Logo, em última análise, a restrição contida no parágrafo único retromencionado deve ser vista com cuidado, pois o que não se admite é uma repetição da mesma ação, ou seja, o mesmo réu, fazendo o mesmo pedido de revisão do mesmo caso penal. Assim, onde houver uma alteração em torno destes elementos, estaremos diante de uma nova ação, sendo incabível a restrição contida no parágrafo único. E, da mesma forma, não se aplica a restrição quando o pedido estiver fundado em novas provas.
2.5. Prazo
A revisão criminal pode ser requerida a qualquer tempo, esteja o réu cumprindo pena, tenha esta sido cumprida, ocorrida ou não a extinção da punibilidade, tenha ele morrido. Não há prazo, até porque o propósito da revisão criminal não é apenas evitar o cumprimento de uma pena imposta injustamente, mas, primordialmente, o de corrigir uma injustiça, restaurando-se, assim, com a rescisão do julgado, a dignidade do condenado.
Com efeito, o art. 622 do Código de Processo Penal dispõe: “a revisão poderá ser requerida em qualquer tempo, antes da extinção da pena ou após.”
Portanto, não há prazo para a interposição da revisão criminal.
2.6. Competência
A competência para o julgamento da revisão criminal é sempre dos tribunais, mais especificadamente, do próprio tribunal que proferiu a última decisão naquele processo, mas sempre por outro órgão.
Assim, compete ao STF rever, em benefício dos condenados, as decisões criminais em processos findos, quando a condenação tiver sido por ele proferida ou mantida no julgamento de ação penal originária ou recurso criminal ordinário.
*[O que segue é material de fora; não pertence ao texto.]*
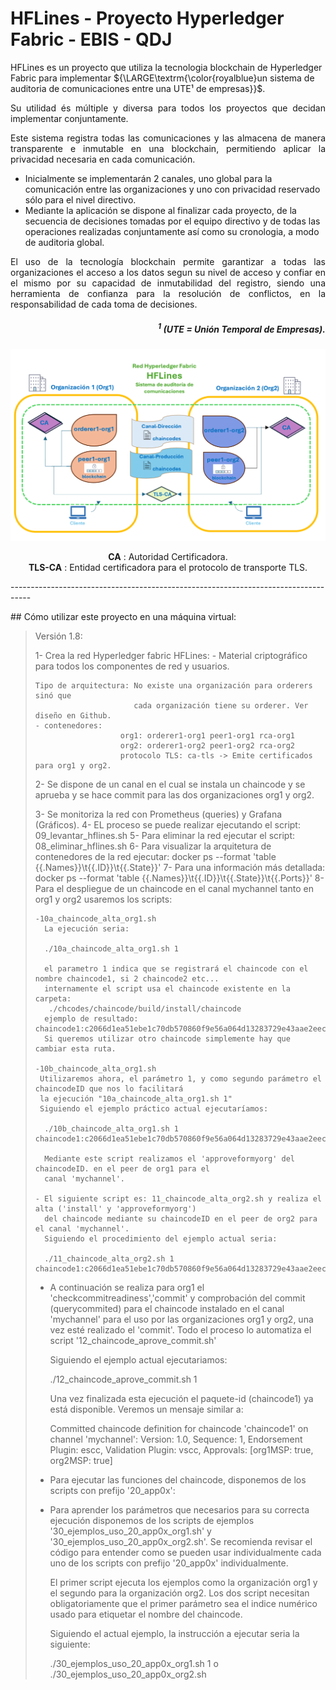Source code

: 
# HFLines - Proyecto Hyperledger Fabric - EBIS - QDJ

HFLines es un proyecto que utiliza la tecnologia blockchain de Hyperledger Fabric para implementar 
${\LARGE\textrm{\color{royalblue}un sistema de auditoria de comunicaciones entre una UTE¹ de empresas}}$.

<p align='justify'>Su utilidad és múltiple y diversa para todos los proyectos que decidan implementar conjuntamente.</p><p align='justify'>Este sistema registra todas las comunicaciones y las almacena de manera transparente e inmutable en una blockchain, permitiendo aplicar la privacidad necesaria en cada comunicación.</p>
<ul>
<li>Inicialmente se implementarán 2 canales, uno global para la comunicación entre las organizaciones y uno con privacidad reservado sólo para el nivel directivo.</li>
<li>Mediante la aplicación se dispone al finalizar cada proyecto, de la secuencia de decisiones tomadas por el equipo directivo y de todas las operaciones realizadas conjuntamente así como su cronologia, a modo de auditoria global.</li>
</ul>
<p align='justify'>El uso de la tecnología blockchain permite garantizar a todas las organizaciones el acceso a los datos segun su nivel de acceso y confiar en el mismo por su capacidad de inmutabilidad del registro, siendo una herramienta de confianza para la resolución de conflictos, en la responsabilidad de cada toma de decisiones.</p>

##### <p align='right'><sup>1</sup> (UTE = Unión Temporal de Empresas).</p>

![Red HFLines](/img/img.png "HFLines")
<p align='center'>
  <b>CA</b> : Autoridad Certificadora.<br>
  <b>TLS-CA</b> : Entidad certificadora para el protocolo de transporte TLS. 
</p>
<p>
-----------------------------------------------------------------------------------
</p>
<p>
## Cómo utilizar este proyecto en una máquina virtual:
</p>
<p align='justify'>
<blockquote>
Versión 1.8:

1- Crea la red Hyperledger fabric HFLines: 
    - Material criptográfico para todos los componentes de red y usuarios.

    Tipo de arquitectura: No existe una organización para orderers sinó que
                          cada organización tiene su orderer. Ver diseño en Github.
    - contenedores: 
                       org1: orderer1-org1 peer1-org1 rca-org1
                       org2: orderer1-org2 peer1-org2 rca-org2
                       protocolo TLS: ca-tls -> Emite certificados para org1 y org2.                

2- Se dispone de un canal en el cual se instala un chaincode y se aprueba y
   se hace commit para las dos organizaciones org1 y org2.

3- Se monitoriza la red con Prometheus (queries) y Grafana (Gráficos).
4- EL proceso se puede realizar ejecutando el script:
   09_levantar_hflines.sh
5- Para eliminar la red ejecutar el script:
   08_eliminar_hflines.sh
6- Para visualizar la arquitetura de contenedores de la red ejecutar:
   docker ps --format 'table {{.Names}}\t{{.ID}}\t{{.State}}'
7- Para una información más detallada:
   docker ps --format 'table {{.Names}}\t{{.ID}}\t{{.State}}\t{{.Ports}}'
8- Para el despliegue de un chaincode en el canal mychannel tanto en org1 y org2
   usaremos los scripts:

    -10a_chaincode_alta_org1.sh
      La ejecución seria:

      ./10a_chaincode_alta_org1.sh 1

      el parametro 1 indica que se registrará el chaincode con el nombre chaincode1, si 2 chaincode2 etc...
      internamente el script usa el chaincode existente en la carpeta:
       ./chcodes/chaincode/build/install/chaincode
      ejemplo de resultado: chaincode1:c2066d1ea51ebe1c70db570860f9e56a064d13283729e43aae2eec04b33212a0
      Si queremos utilizar otro chaincode simplemente hay que cambiar esta ruta.
    
    -10b_chaincode_alta_org1.sh 
     Utilizaremos ahora, el parámetro 1, y como segundo parámetro el chaincodeID que nos lo facilitará 
     la ejecución "10a_chaincode_alta_org1.sh 1"
     Siguiendo el ejemplo práctico actual ejecutaríamos:

      ./10b_chaincode_alta_org1.sh 1 chaincode1:c2066d1ea51ebe1c70db570860f9e56a064d13283729e43aae2eec04b33212a0
      
      Mediante este script realizamos el 'approveformyorg' del chaincodeID. en el peer de org1 para el
      canal 'mychannel'.

    - El siguiente script es: 11_chaincode_alta_org2.sh y realiza el alta ('install' y 'approveformyorg') 
      del chaincode mediante su chaincodeID en el peer de org2 para el canal 'mychannel'. 
      Siguiendo el procedimiento del ejemplo actual seria:

      ./11_chaincode_alta_org2.sh 1 chaincode1:c2066d1ea51ebe1c70db570860f9e56a064d13283729e43aae2eec04b33212a0

   - A continuación se realiza para org1 el 'checkcommitreadiness','commit' y comprobación del commit
     (querycommited) para el chaincode instalado en el canal 'mychannel' para el uso por las organizaciones
     org1 y org2, una vez esté realizado el 'commit'. 
     Todo el proceso lo automatiza el script '12_chaincode_aprove_commit.sh'

     Siguiendo el ejemplo actual ejecutariamos:

     ./12_chaincode_aprove_commit.sh 1 

     Una vez finalizada esta ejecución el paquete-id <chaincodeID> (chaincode1) ya está disponible.
     Veremos un mensaje similar a:

     Committed chaincode definition for chaincode 'chaincode1' on channel 'mychannel':
     Version: 1.0, Sequence: 1, Endorsement Plugin: escc, Validation Plugin: vscc, 
     Approvals: [org1MSP: true, org2MSP: true]

   - Para ejecutar las funciones del chaincode, disponemos de los scripts con prefijo '20_app0x':
   - Para aprender los parámetros que necesarios para su correcta ejecución disponemos de los scripts de
     ejemplos '30_ejemplos_uso_20_app0x_org1.sh' y '30_ejemplos_uso_20_app0x_org2.sh'. 
     Se recomienda revisar el código para entender como se pueden usar individualmente cada uno
     de los scripts con prefijo '20_app0x' individualmente.
     
     El primer script ejecuta los ejemplos como la organización org1 y el segundo para la organización org2.
     Los dos script necesitan obligatoriamente que el primer parámetro sea el indice numérico usado para
     etiquetar el nombre del chaincode.

     Siguiendo el actual ejemplo, la instrucción a ejecutar seria la siguiente:

     ./30_ejemplos_uso_20_app0x_org1.sh 1
     o 
     ./30_ejemplos_uso_20_app0x_org2.sh

  </blockquote>
</p>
Se a condenação foi proferida pelo STJ, em causas criminais da sua competência originária (art. 105, inciso I, da Constituição Federal) competir-lhe-ão o processo e julgamento da revisão criminal.
Caso a decisão condenatória seja proferida pelo TRF em única ou última instancia, caber-lhe-á julgar a revisão criminal dos seus julgados (art. 108, inciso I, alínea b, da Constituição Federal).
Nos demais casos, compete aos Tribunais de Justiça apreciar a revisão criminal, ressalvada a competência da Justiça Eleitoral, da Justiça Militar Federal e da Justiça Militar Estadual (onde houver órgão de segundo grau dessa Justiça). Entretanto, nos Estados onde houver Tribunal de Alçada, a exemplo de São Paulo, Minas Gerais e Paraná, caber-lhe-ão o processo e julgamento da revisão nas causas de sua competência recursal.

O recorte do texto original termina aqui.